A well-written cover letter, which is non-negotiable if you’re a serious job hunter, starts with your header and greeting an actual person.

Most job postings don’t indicate a name to whom you send your resumé. Application instructions are usually along the lines of clicking on an ‘Apply Now’ button or a website link. Ever-increasingly rare: “Please email your resumé and cover letter to Gia at hr@tonyspizza.ca.”

Personally, I think employers purposefully omit the hiring manager’s name/contact information. They want to see which candidates have the hunger and ingenuity to find the hiring manager or department head’s name, office address and contact information. With the Internet, especially LinkedIn, you don’t require Sherlock Holmes investigative abilities to locate such information. Therefore, not doing so shows laziness and is an easy way to have applicants self-select themselves.
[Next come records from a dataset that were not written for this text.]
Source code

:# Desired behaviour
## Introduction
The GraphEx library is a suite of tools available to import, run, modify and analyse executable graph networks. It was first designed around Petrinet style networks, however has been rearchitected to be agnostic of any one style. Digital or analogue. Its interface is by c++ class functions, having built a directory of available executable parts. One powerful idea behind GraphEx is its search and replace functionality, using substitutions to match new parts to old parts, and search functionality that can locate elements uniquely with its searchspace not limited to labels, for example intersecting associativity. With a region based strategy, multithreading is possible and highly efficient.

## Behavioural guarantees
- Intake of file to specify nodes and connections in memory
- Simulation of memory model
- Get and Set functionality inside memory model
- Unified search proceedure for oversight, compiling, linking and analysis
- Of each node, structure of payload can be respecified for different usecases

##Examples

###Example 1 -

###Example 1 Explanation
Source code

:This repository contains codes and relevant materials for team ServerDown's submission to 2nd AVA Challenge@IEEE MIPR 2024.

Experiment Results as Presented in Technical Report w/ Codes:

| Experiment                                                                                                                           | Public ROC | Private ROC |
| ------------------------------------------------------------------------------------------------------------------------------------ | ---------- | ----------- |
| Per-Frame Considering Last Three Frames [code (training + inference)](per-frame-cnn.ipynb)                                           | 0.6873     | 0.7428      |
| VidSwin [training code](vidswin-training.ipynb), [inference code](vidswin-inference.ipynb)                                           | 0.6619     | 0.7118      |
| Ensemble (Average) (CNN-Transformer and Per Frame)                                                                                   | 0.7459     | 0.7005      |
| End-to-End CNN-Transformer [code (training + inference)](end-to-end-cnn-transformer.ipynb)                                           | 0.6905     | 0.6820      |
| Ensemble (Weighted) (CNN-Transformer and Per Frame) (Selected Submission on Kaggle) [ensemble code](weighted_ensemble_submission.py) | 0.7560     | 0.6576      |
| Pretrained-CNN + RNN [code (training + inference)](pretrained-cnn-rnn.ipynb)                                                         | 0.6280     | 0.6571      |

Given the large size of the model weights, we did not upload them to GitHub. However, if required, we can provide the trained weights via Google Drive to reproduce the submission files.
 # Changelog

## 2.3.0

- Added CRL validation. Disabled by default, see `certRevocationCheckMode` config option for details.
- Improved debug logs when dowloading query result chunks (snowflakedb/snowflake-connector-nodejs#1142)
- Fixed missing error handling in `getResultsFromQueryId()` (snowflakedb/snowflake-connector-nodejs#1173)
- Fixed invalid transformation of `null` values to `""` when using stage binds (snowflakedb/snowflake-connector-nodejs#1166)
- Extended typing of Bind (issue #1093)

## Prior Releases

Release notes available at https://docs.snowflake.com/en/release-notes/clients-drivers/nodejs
A clear signal of an employer wanting to have candidates self-select is when the posting mentions to whom the role reports to (Reporting to Chief Revenue Officer). This is an indicator to see which applicants will make the effort to find the person’s name/contact information and reach out to who may be their future boss.

Look at hiring from the employer’s view. Say a nation-wide furniture retailer posts on LinkedIn, Indeed and Glassdoor a Merchandise Planner position. The posting instructs applicants to apply on the company’s website. Conservatively, given today’s job market, this posting will attract between 400 to 600 applicants. What percentage of applicants do you figure will include a well-written cover letter, even if instructed to do so?

Sadly, lazy job searching is common and what clogs up employers hiring pipelines.

As I’ve mentioned in previous columns, but worth repeating, you need to maximize your job-hunting activities by making sure you’re stacking the odds of getting a “yes” to move forward in the hiring process in your favour.

There have been times when I posted a job online, instructing to apply through the company’s website, and received around 400 applicants. Those applicants who reached out to me got my attention, and I gave their resumés a serious read. Unless detrimentally unqualified, those who reached out to me got an interview invitation — they’d demonstrated initiative, which I value in an employee. I wouldn’t be hazarding a guess if I stated, “Employers like to see initiative.”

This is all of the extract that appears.